Information given:

=-=-=-=-=

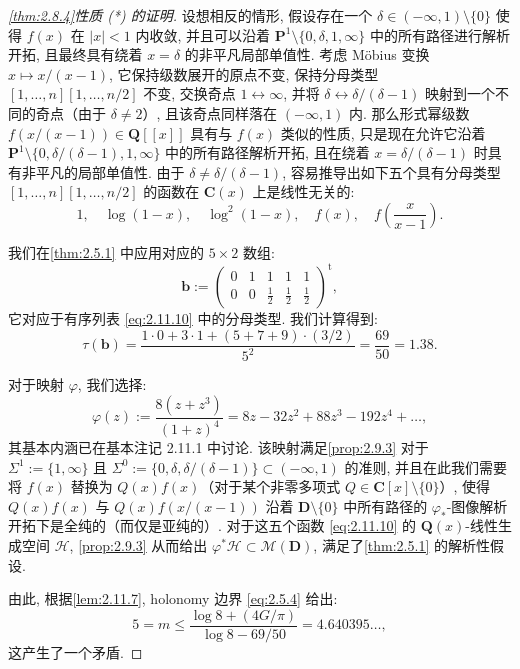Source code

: \begin{proof}[\autoref{thm:2.8.4}性质 (*) 的证明]
设想相反的情形, 假设存在一个 \(\delta \in (-\infty,1) \setminus \{0\}\) 使得 \(f(x)\) 在 \(|x| < 1\) 内收敛, 并且可以沿着 \(\mathbf{P}^1 \setminus \{0,\delta,1,\infty\}\) 中的所有路径进行解析开拓, 且最终具有绕着 \(x = \delta\) 的非平凡局部单值性.
考虑 Möbius 变换 \(x \mapsto x/(x-1)\), 它保持级数展开的原点不变, 保持分母类型 \([1,\dots,n][1,\dots,n/2]\) 不变, 交换奇点 \(1 \leftrightarrow \infty\), 并将 \(\delta \leftrightarrow \delta/(\delta-1)\) 映射到一个不同的奇点（由于 \(\delta \neq 2\)）, 且该奇点同样落在 \((-\infty,1)\) 内.
那么形式幂级数 \(f(x/(x-1)) \in \mathbf{Q}[\![x]\!]\) 具有与 \(f(x)\) 类似的性质, 只是现在允许它沿着 \(\mathbf{P}^1 \setminus \{0,\delta/(\delta-1),1,\infty\}\) 中的所有路径解析开拓, 且在绕着 \(x = \delta/(\delta-1)\) 时具有非平凡的局部单值性.
由于 \(\delta \neq \delta/(\delta-1)\), 容易推导出如下五个具有分母类型 \([1,\dots,n][1,\dots,n/2]\) 的函数在 \(\mathbf{C}(x)\) 上是线性无关的:
\begin{equation}\label{eq:2.11.10}
1, \quad \log(1-x), \quad \log^2(1-x), \quad f(x), \quad f\left(\frac{x}{x-1}\right).
\end{equation}

我们在\autoref{thm:2.5.1} 中应用对应的 \(5 \times 2\) 数组:
\[ \mathbf{b} := \left( \begin{array}{ccccc} 0 & 1 & 1 & 1 & 1 \\ 0 & 0 & \frac{1}{2} & \frac{1}{2} & \frac{1}{2} \end{array} \right)^{\mathrm{t}}, \]
它对应于有序列表 \eqref{eq:2.11.10} 中的分母类型.
我们计算得到:
\begin{equation}\label{eq:2.11.11}
\tau(\mathbf{b}) = \frac{1 \cdot 0 + 3 \cdot 1 + (5 + 7 + 9) \cdot (3/2)}{5^2} = \frac{69}{50} = 1.38.
\end{equation}

对于映射 \(\varphi\), 我们选择:
\[ \varphi(z) := \frac{8(z+z^3)}{(1+z)^4} = 8z - 32z^2 + 88z^3 - 192z^4 + \dots, \]
其基本内涵已在基本注记 2.11.1 中讨论. 该映射满足\autoref{prop:2.9.3} 对于 \(\Sigma^1 := \{1, \infty\}\) 且 \(\Sigma^0 := \{0, \delta, \delta/(\delta - 1)\} \subset (-\infty, 1)\) 的准则, 并且在此我们需要将 \(f(x)\) 替换为 \(Q(x)f(x)\)（对于某个非零多项式 \(Q \in \mathbf{C}[x] \setminus \{0\}\)）, 使得 \(Q(x)f(x)\) 与 \(Q(x)f(x/(x-1))\) 沿着 \(\mathbf{D} \setminus \{0\}\) 中所有路径的 \(\varphi_*\)-图像解析开拓下是全纯的（而仅是亚纯的）. 
对于这五个函数 \eqref{eq:2.11.10} 的 \(\mathbf{Q}(x)\)-线性生成空间 \(\mathcal{H}\), \autoref{prop:2.9.3} 从而给出 \(\varphi^*\mathcal{H} \subset \mathcal{M}(\mathbf{D})\), 满足了\autoref{thm:2.5.1} 的解析性假设.

由此, 根据\autoref{lem:2.11.7}, holonomy 边界 \eqref{eq:2.5.4} 给出:
\[ 5 = m \le \frac{\log 8 + (4G/\pi)}{\log 8 - 69/50} = 4.640395\dots, \]
这产生了一个矛盾.
\end{proof}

=-=-=-=-=

Your objective: When you repeat the lines above, keep them exact and leave out each image they contain.

Task solution:
Source code

: \begin{proof}[\autoref{thm:2.8.4}性质 (*) 的证明]
设想相反的情形, 假设存在一个 \(\delta \in (-\infty,1) \setminus \{0\}\) 使得 \(f(x)\) 在 \(|x| < 1\) 内收敛, 并且可以沿着 \(\mathbf{P}^1 \setminus \{0,\delta,1,\infty\}\) 中的所有路径进行解析开拓, 且最终具有绕着 \(x = \delta\) 的非平凡局部单值性.
考虑 Möbius 变换 \(x \mapsto x/(x-1)\), 它保持级数展开的原点不变, 保持分母类型 \([1,\dots,n][1,\dots,n/2]\) 不变, 交换奇点 \(1 \leftrightarrow \infty\), 并将 \(\delta \leftrightarrow \delta/(\delta-1)\) 映射到一个不同的奇点（由于 \(\delta \neq 2\)）, 且该奇点同样落在 \((-\infty,1)\) 内.
那么形式幂级数 \(f(x/(x-1)) \in \mathbf{Q}[\![x]\!]\) 具有与 \(f(x)\) 类似的性质, 只是现在允许它沿着 \(\mathbf{P}^1 \setminus \{0,\delta/(\delta-1),1,\infty\}\) 中的所有路径解析开拓, 且在绕着 \(x = \delta/(\delta-1)\) 时具有非平凡的局部单值性.
由于 \(\delta \neq \delta/(\delta-1)\), 容易推导出如下五个具有分母类型 \([1,\dots,n][1,\dots,n/2]\) 的函数在 \(\mathbf{C}(x)\) 上是线性无关的:
\begin{equation}\label{eq:2.11.10}
1, \quad \log(1-x), \quad \log^2(1-x), \quad f(x), \quad f\left(\frac{x}{x-1}\right).
\end{equation}

我们在\autoref{thm:2.5.1} 中应用对应的 \(5 \times 2\) 数组:
\[ \mathbf{b} := \left( \begin{array}{ccccc} 0 & 1 & 1 & 1 & 1 \\ 0 & 0 & \frac{1}{2} & \frac{1}{2} & \frac{1}{2} \end{array} \right)^{\mathrm{t}}, \]
它对应于有序列表 \eqref{eq:2.11.10} 中的分母类型.
我们计算得到:
\begin{equation}\label{eq:2.11.11}
\tau(\mathbf{b}) = \frac{1 \cdot 0 + 3 \cdot 1 + (5 + 7 + 9) \cdot (3/2)}{5^2} = \frac{69}{50} = 1.38.
\end{equation}

对于映射 \(\varphi\), 我们选择:
\[ \varphi(z) := \frac{8(z+z^3)}{(1+z)^4} = 8z - 32z^2 + 88z^3 - 192z^4 + \dots, \]
其基本内涵已在基本注记 2.11.1 中讨论. 该映射满足\autoref{prop:2.9.3} 对于 \(\Sigma^1 := \{1, \infty\}\) 且 \(\Sigma^0 := \{0, \delta, \delta/(\delta - 1)\} \subset (-\infty, 1)\) 的准则, 并且在此我们需要将 \(f(x)\) 替换为 \(Q(x)f(x)\)（对于某个非零多项式 \(Q \in \mathbf{C}[x] \setminus \{0\}\)）, 使得 \(Q(x)f(x)\) 与 \(Q(x)f(x/(x-1))\) 沿着 \(\mathbf{D} \setminus \{0\}\) 中所有路径的 \(\varphi_*\)-图像解析开拓下是全纯的（而仅是亚纯的）. 
对于这五个函数 \eqref{eq:2.11.10} 的 \(\mathbf{Q}(x)\)-线性生成空间 \(\mathcal{H}\), \autoref{prop:2.9.3} 从而给出 \(\varphi^*\mathcal{H} \subset \mathcal{M}(\mathbf{D})\), 满足了\autoref{thm:2.5.1} 的解析性假设.

由此, 根据\autoref{lem:2.11.7}, holonomy 边界 \eqref{eq:2.5.4} 给出:
\[ 5 = m \le \frac{\log 8 + (4G/\pi)}{\log 8 - 69/50} = 4.640395\dots, \]
这产生了一个矛盾.
\end{proof}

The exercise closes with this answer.